The World Food Program says there has been massive destruction of crops. Hospitals and clinics have been damaged or destroyed as they struggle to deal with an increase in patients with injuries sustained during the storm as well as an apparent increase in cholera. UNICEF said that in Grand Anse alone there were 66,000 houses destroyed and 20,000 heavily damaged.

"Information gathered from various sources in the field suggests that the human toll (dead and injured) will be heavier than the current official figures," the agency said in a report.

Jocelyne Saint Preux was part of the crowd that lined up in an orderly fashion to get food as aid began to arrive, including shipments of food and other emergency supplies from the U.S. Agency for International Development carried by waves of military transport helicopters.
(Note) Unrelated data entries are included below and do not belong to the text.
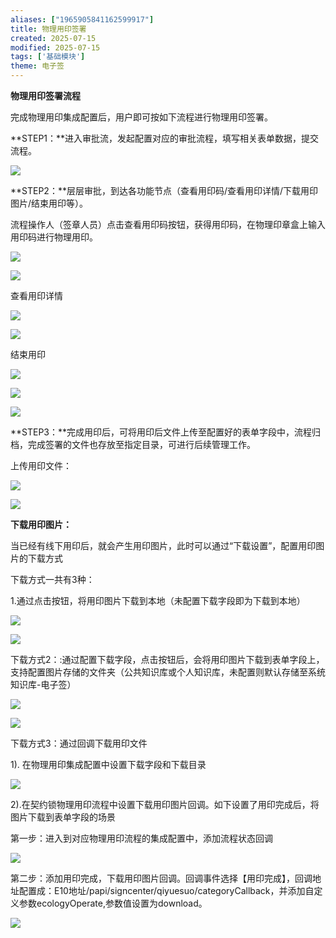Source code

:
 ```yaml
---
aliases: ["1965905841162599917"]
title: 物理用印签署
created: 2025-07-15
modified: 2025-07-15
tags: ['基础模块']
theme: 电子签
---
```


**物理用印签署流程**

完成物理用印集成配置后，用户即可按如下流程进行物理用印签署。

**STEP1：**进入审批流，发起配置对应的审批流程，填写相关表单数据，提交流程。

![](https://myhelpdoc.oss-cn-heyuan.aliyuncs.com/mdimages/74d6be06c3f33e931ecafae8745357d4.jpg)

**STEP2：**层层审批，到达各功能节点（查看用印码/查看用印详情/下载用印图片/结束用印等）。

流程操作人（签章人员）点击查看用印码按钮，获得用印码，在物理印章盒上输入用印码进行物理用印。

![](https://myhelpdoc.oss-cn-heyuan.aliyuncs.com/mdimages/872be0b0e94feb057808ab99d5ee093f.jpg)

![](https://myhelpdoc.oss-cn-heyuan.aliyuncs.com/mdimages/3c9f806e0172c966daee9a1d48c0e8f2.jpg)

查看用印详情

![](https://myhelpdoc.oss-cn-heyuan.aliyuncs.com/mdimages/58818d4647c6849864c3589aa2f751b0.jpg)

![](https://myhelpdoc.oss-cn-heyuan.aliyuncs.com/mdimages/b6e3b374300587d966c14feb4d086a1b.jpg)

结束用印

![](https://myhelpdoc.oss-cn-heyuan.aliyuncs.com/mdimages/97466be61e58923e84deaaaec335db86.jpg)

![](https://myhelpdoc.oss-cn-heyuan.aliyuncs.com/mdimages/2b45ec89902e52810a82cb122bd356a5.jpg)

![](https://myhelpdoc.oss-cn-heyuan.aliyuncs.com/mdimages/1f74d665f09dabb60ec16f31646a5ada.jpg)

**STEP3：**完成用印后，可将用印后文件上传至配置好的表单字段中，流程归档，完成签署的文件也存放至指定目录，可进行后续管理工作。

上传用印文件：

![](https://myhelpdoc.oss-cn-heyuan.aliyuncs.com/mdimages/21f4bf037f8eb0c263ca1dfcc6a5b47b.jpg)

![](https://myhelpdoc.oss-cn-heyuan.aliyuncs.com/mdimages/20bed18827e519eaeee3e0d47f0fe287.jpg)

**下载用印图片：**

当已经有线下用印后，就会产生用印图片，此时可以通过“下载设置”，配置用印图片的下载方式

下载方式一共有3种：

1.通过点击按钮，将用印图片下载到本地（未配置下载字段即为下载到本地）

![](https://myhelpdoc.oss-cn-heyuan.aliyuncs.com/mdimages/4096bd62c7bdc68642621b448f890e92.jpg)

![](https://myhelpdoc.oss-cn-heyuan.aliyuncs.com/mdimages/63aacbc3a91790ddf75a5bbf9e2008b3.jpg)

下载方式2：:通过配置下载字段，点击按钮后，会将用印图片下载到表单字段上，支持配置图片存储的文件夹（公共知识库或个人知识库，未配置则默认存储至系统知识库-电子签）

![](https://myhelpdoc.oss-cn-heyuan.aliyuncs.com/mdimages/b142a31b00c8f7db52bb410b18e533eb.jpg)

![](https://myhelpdoc.oss-cn-heyuan.aliyuncs.com/mdimages/f9145d45cebbd5b85c6ef7b30b92fb6d.jpg)

下载方式3：通过回调下载用印文件

1). 在物理用印集成配置中设置下载字段和下载目录

![](https://myhelpdoc.oss-cn-heyuan.aliyuncs.com/mdimages/3c5d8dea5192eb63ba05fc6bb00b9a88.jpg)

2).在契约锁物理用印流程中设置下载用印图片回调。如下设置了用印完成后，将图片下载到表单字段的场景

第一步：进入到对应物理用印流程的集成配置中，添加流程状态回调

![](https://myhelpdoc.oss-cn-heyuan.aliyuncs.com/mdimages/6f31d4bee5d836d19c0691be6001b203.jpg)

第二步：添加用印完成，下载用印图片回调。回调事件选择【用印完成】，回调地址配置成：E10地址/papi/signcenter/qiyuesuo/categoryCallback，并添加自定义参数ecologyOperate,参数值设置为download。

![](https://myhelpdoc.oss-cn-heyuan.aliyuncs.com/mdimages/66273115dd7f3df69be85fab475d97cb.jpg)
The mother of three children whose home was destroyed said officials were handing out wheat, beans, oil and salt.

"Yes, they brought food, but it's not sufficient," she said. "There's no water. There's no charcoal."

As aid trickled into Jeremie, Jislene Jean-Baptiste surveyed what remained of the one-room house that the grandmother shares with her three daughters and their children. There wasn't much left. Storm surge flowed across the road and drenched her belongings in waist-deep salt water, washing away the stores of rice and sugar she regularly sold at the market to support her family. Then the wind tore off her roof.

"That storm was the most terrifying thing that ever happened here," she said.